Introduction
EKS compute costs can spiral out of control quickly. I inherited a cluster with static node groups that were either over-provisioned (wasting money) or under-provisioned (causing scheduling failures). Karpenter changed everything - it provisions exactly the right nodes, at the right time, using the cheapest instance types.
This post covers how I built a multi-tenant EKS platform that:
- Reduced compute costs by 60% using Spot instances intelligently
- Provisions nodes in under 60 seconds (vs 5+ minutes with Cluster Autoscaler)

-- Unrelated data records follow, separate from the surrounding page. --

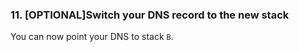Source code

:<!-- usedin: [ _legacy_docker/Tutorials] - post: -->


### 11. [OPTIONAL]Switch your DNS record to the new stack

You can now point your DNS to stack `B`.
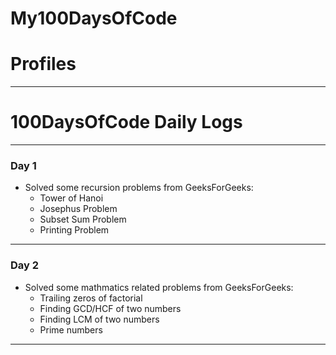 # My100DaysOfCode

# Profiles
---

# 100DaysOfCode Daily Logs
---

### Day 1
- Solved some recursion problems from GeeksForGeeks:
  - Tower of Hanoi
  - Josephus Problem
  - Subset Sum Problem
  - Printing Problem
---

### Day 2
- Solved some mathmatics related problems from GeeksForGeeks:
  - Trailing zeros of factorial
  - Finding GCD/HCF of two numbers
  - Finding LCM of two numbers
  - Prime numbers
---

<!--
# Some syntax for later use

## Goals

- [x] [Learn Software Development](#learn-software-development)
- [x] [Solve problems on Data Structures and Algorithms](#solve-problems-on-data-structures-and-algorithms)
- [x] [Build Projects around Software Development](#build-projects-around-software-development)
- [x] [Build JU Query platform for university students](#build-ju-query-platform-for-university-students)
- [x] [Community Work](#community-work)

## to add an image

<p>
<img src="https://raw.githubusercontent.com/AswinBarath/100-days-of-code-challenge/master/assets/IMDb%20web%20Scapper.png" alt="IMDb web Scapper" width="800px"/>
</p>

# to add an repository

Project Repository: [IMDb web scrapper](https://github.com/AswinBarath/IMDb-web-scrapper) -->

- Consolidates underutilized nodes automatically
- Allocates costs per team with accurate showback
Architecture Overview
flowchart TB
subgraph EKSCluster["EKS Cluster"]
subgraph ControlPlane["Control Plane"]
API[Kubernetes API]
KARPENTER[Karpenter Controller]
end
subgraph NodePools["Node Pools"]
subgraph OnDemand["On-Demand Pool"]
OD1[m6i.xlarge]
OD2[m6i.2xlarge]
end
subgraph Spot["Spot Pool"]
SP1[c6i.xlarge]
SP2[c6i.2xlarge]
SP3[m6i.xlarge]
SP4[r6i.xlarge]
end
subgraph GPU["GPU Pool"]
GPU1[g5.xlarge]
GPU2[g5.2xlarge]
end
end
subgraph Workloads["Workloads by Team"]
subgraph TeamA["Team A - Production"]
A1[Critical API]
A2[Payment Service]
end
subgraph TeamB["Team B - Analytics"]
B1[Spark Jobs]
B2[Data Pipeline]
end
subgraph TeamC["Team C - ML"]
C1[Training Jobs]
C2[Inference]
end
end
end
subgraph CostManagement["Cost Management"]
KUBECOST[Kubecost]
CUR[AWS Cost & Usage Report]
DASHBOARD[Cost Dashboard]
end
KARPENTER --> NodePools
TeamA --> OnDemand
TeamB --> Spot
TeamC --> GPU
NodePools --> KUBECOST
KUBECOST --> DASHBOARD
CUR --> DASHBOARD
style ControlPlane fill:#1a1a2e,stroke:#00d9ff,stroke-width:2px,color:#fff
style OnDemand fill:#2a9d8f,stroke:#fff,stroke-width:2px,color:#fff
style Spot fill:#f77f00,stroke:#fff,stroke-width:2px,color:#fff
style GPU fill:#9b5de5,stroke:#fff,stroke-width:2px,color:#fff
style CostManagement fill:#264653,stroke:#e63946,stroke-width:2px,color:#fff
Karpenter Installation
# karpenter/main.tf
resource "helm_release" "karpenter" {
name = "karpenter"
repository = "oci://public.ecr.aws/karpenter"
chart = "karpenter"
version = "0.33.0"
namespace = "karpenter"
create_namespace = true
values = [
yamlencode({
settings = {
clusterName = var.cluster_name
clusterEndpoint = var.cluster_endpoint
interruptionQueue = aws_sqs_queue.karpenter.name
}
serviceAccount = {
annotations = {
"eks.amazonaws.com/role-arn" = aws_iam_role.karpenter.arn
}
}
controller = {
resources = {
requests = {
cpu = "500m"
memory = "512Mi"
}
limits = {
cpu = "1"
memory = "1Gi"
}
}
}
# Enable consolidation
replicas = 2
})
]
depends_on = [
aws_iam_role_policy_attachment.karpenter,
]
}
# SQS queue for Spot interruption handling
resource "aws_sqs_queue" "karpenter" {
name = "karpenter-${var.cluster_name}"
message_retention_seconds = 300
sqs_managed_sse_enabled = true
}
# EventBridge rules for Spot interruptions
resource "aws_cloudwatch_event_rule" "spot_interruption" {
name = "karpenter-spot-interruption"
description = "Spot instance interruption notice"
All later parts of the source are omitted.